Jó | Palavras proibidas

Jó estava vivendo o luto dos seus filhos e ficou doente, cheio de úlceras, que lhe levavam a raspar as feridas com um caco. Sua mulher, ao ver aquela cena, questionou sua integridade e disse para abandonar sua fé e morrer (Jó.2.9).

Ele respondeu, dizendo que não fazia sentido o que ela estava dizendo, que ela estaria sendo tola de colocar aquela situação de forma tão negativa. Disse mais que era conformado com o bem, quanto com o mal que ensina.

Talvez ninguém lembre, mas sua mulher também estava em luto.
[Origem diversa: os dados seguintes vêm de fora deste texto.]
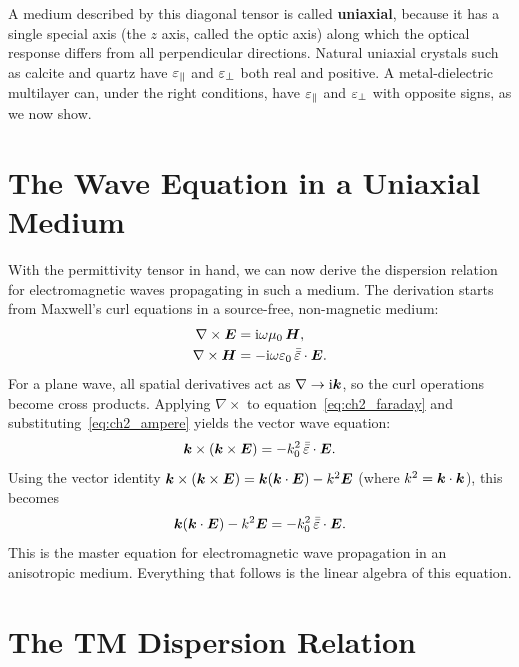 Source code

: A medium described by this diagonal tensor is called
\textbf{uniaxial}, because it has a single special axis (the $z$ axis,
called the optic axis) along which the optical response differs from all
perpendicular directions. Natural uniaxial crystals such as calcite and
quartz have $\epar$ and $\eperp$ both real and positive. A
metal-dielectric multilayer can, under the right conditions, have $\epar$
and $\eperp$ with opposite signs, as we now show.

\section{The Wave Equation in a Uniaxial Medium}

With the permittivity tensor in hand, we can now derive the dispersion
relation for electromagnetic waves propagating in such a medium. The
derivation starts from Maxwell's curl equations in a source-free,
non-magnetic medium:
\begin{align}
  \nabla \times \Evec &= \ii\omega\mu_0\,\Hvec,
  \label{eq:ch2_faraday} \\
  \nabla \times \Hvec &= -\ii\omega\eps_0\,\bar{\bar\eps}\cdot\Evec.
  \label{eq:ch2_ampere}
\end{align}
For a plane wave, all spatial derivatives act as $\nabla \to \ii\kvec$, so
the curl operations become cross products. Applying $\nabla\times$ to
equation~\eqref{eq:ch2_faraday} and substituting~\eqref{eq:ch2_ampere}
yields the vector wave equation:
\begin{equation}
  \kvec \times (\kvec \times \Evec) = -k_0^2\,\bar{\bar\eps}\cdot\Evec.
  \label{eq:ch2_wave_eq_raw}
\end{equation}
Using the vector identity $\kvec \times (\kvec \times \Evec) =
\kvec(\kvec\cdot\Evec) - k^2\Evec$ (where $k^2 = \kvec\cdot\kvec$),
this becomes
\begin{equation}
  \kvec(\kvec\cdot\Evec) - k^2\Evec = -k_0^2\,\bar{\bar\eps}\cdot\Evec.
  \label{eq:ch2_master}
\end{equation}
This is the master equation for electromagnetic wave propagation in an
anisotropic medium. Everything that follows is the linear algebra of this
equation.

\section{The TM Dispersion Relation}

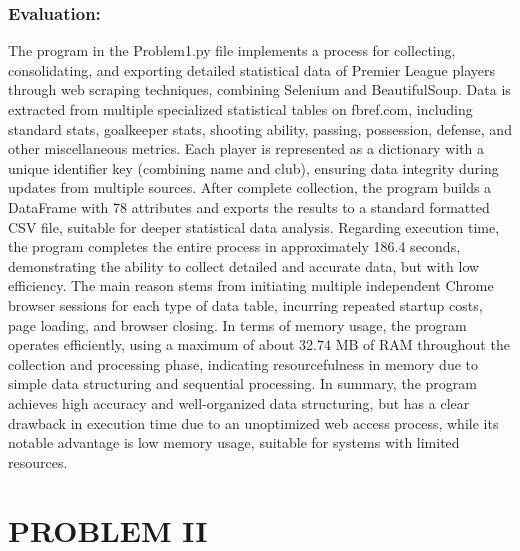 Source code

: \documentclass[12pt]{report}
\begin{document}
{\subsection{Evaluation:} %
The program in the Problem1.py file implements a process for collecting, consolidating, and exporting detailed statistical data of Premier League players through web scraping techniques, combining Selenium and BeautifulSoup. Data is extracted from multiple specialized statistical tables on fbref.com, including standard stats, goalkeeper stats, shooting ability, passing, possession, defense, and other miscellaneous metrics. Each player is represented as a dictionary with a unique identifier key (combining name and club), ensuring data integrity during updates from multiple sources. After complete collection, the program builds a DataFrame with 78 attributes and exports the results to a standard formatted CSV file, suitable for deeper statistical data analysis. Regarding execution time, the program completes the entire process in approximately 186.4 seconds, demonstrating the ability to collect detailed and accurate data, but with low efficiency. The main reason stems from initiating multiple independent Chrome browser sessions for each type of data table, incurring repeated startup costs, page loading, and browser closing. In terms of memory usage, the program operates efficiently, using a maximum of about 32.74 MB of RAM throughout the collection and processing phase, indicating resourcefulness in memory due to simple data structuring and sequential processing. In summary, the program achieves high accuracy and well-organized data structuring, but has a clear drawback in execution time due to an unoptimized web access process, while its notable advantage is low memory usage, suitable for systems with limited resources.
\clearpage
\chapter{PROBLEM II} %
{
}}
\end{document}
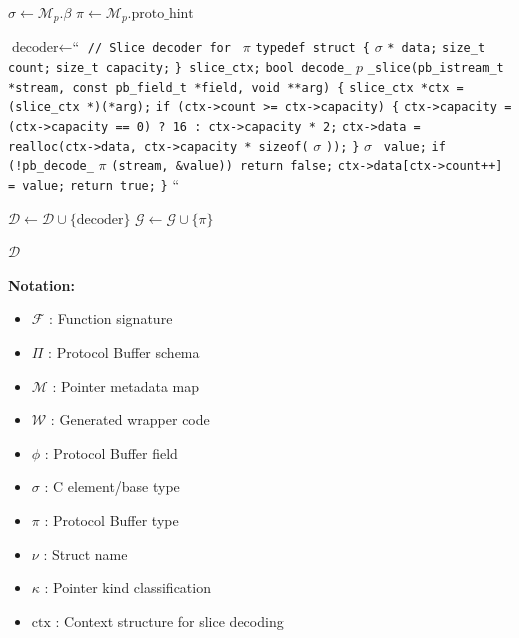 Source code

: \begin{algorithm}[H]
\begin{algorithmic}[1]
        \STATE $\sigma \leftarrow \mathcal{M}_p.\beta$ 
        \STATE $\pi \leftarrow \mathcal{M}_p.\text{proto\_hint}$ 

            \STATE $\text{decoder} \leftarrow \text{``}$
            \STATE \quad \texttt{// Slice decoder for } $\pi$
            \STATE \quad \texttt{typedef struct \{}
            \STATE \quad \quad $\sigma$ \texttt{* data;}
            \STATE \quad \quad \texttt{size\_t count;}
            \STATE \quad \quad \texttt{size\_t capacity;}
            \STATE \quad \texttt{\} slice\_ctx;}
            \STATE \quad
            \STATE \quad \texttt{bool decode\_} $p$ \texttt{\_slice(pb\_istream\_t *stream, const pb\_field\_t *field, void **arg) \{}
            \STATE \quad \quad \texttt{slice\_ctx *ctx = (slice\_ctx *)(*arg);}
            \STATE \quad \quad \texttt{if (ctx->count >= ctx->capacity) \{}
            \STATE \quad \quad \quad \texttt{ctx->capacity = (ctx->capacity == 0) ? 16 : ctx->capacity * 2;}
            \STATE \quad \quad \quad \texttt{ctx->data = realloc(ctx->data, ctx->capacity * sizeof(} $\sigma$ \texttt{));}
            \STATE \quad \quad \texttt{\}}
            \STATE \quad \quad $\sigma$ \texttt{ value;}
            \STATE \quad \quad \texttt{if (!pb\_decode\_} $\pi$ \texttt{(stream, \&value)) return false;}
            \STATE \quad \quad \texttt{ctx->data[ctx->count++] = value;}
            \STATE \quad \quad \texttt{return true;}
            \STATE \quad \texttt{\}}
            \STATE $\text{``}$

            \STATE $\mathcal{D} \leftarrow \mathcal{D} \cup \{\text{decoder}\}$
            \STATE $\mathcal{G} \leftarrow \mathcal{G} \cup \{\pi\}$
        \ENDIF
    \ENDFOR

    \RETURN $\mathcal{D}$
\ENDPROCEDURE

\end{algorithmic}
\end{algorithm}

\vspace{0.5cm}

\textbf{Notation:}
\begin{itemize}
    \item $\mathcal{F}$ : Function signature
    \item $\Pi$ : Protocol Buffer schema
    \item $\mathcal{M}$ : Pointer metadata map
    \item $\mathcal{W}$ : Generated wrapper code
    \item $\phi$ : Protocol Buffer field
    \item $\sigma$ : C element/base type
    \item $\pi$ : Protocol Buffer type
    \item $\nu$ : Struct name
    \item $\kappa$ : Pointer kind classification
    \item $\text{ctx}$ : Context structure for slice decoding
\end{itemize}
Tudo que ele perdera, ela também compartilhava, ainda mais seus filhos. Em um momento de profunda penúria como aquele deveria ter sido de consolo e apoio mútuo.

Porém, ela o conhecia o suficiente para ataca-lo nos pilares da sua existência, que eram a integridade, a fé e a sua própria vida. Tirou dele qualquer possibilidade de valor que ele ainda pudesse significar naquele resto de família.

Essa é uma prova de que, não importa a similaridade da perda e do vazio, cada pessoa terá sua dor em lugares específicos e reagirá de forma pessoal. Enquanto um se lamenta, o outro ataca, enquanto um foge, o outro enfrenta.

Como é difícil ser recriminado por alguém de sua intima confiança. Ainda mais em um momento de dor, aparece quem mais deveria te abraçar e dar conforto e arrebenta com qualquer faísca de sanidade que ainda possa existir.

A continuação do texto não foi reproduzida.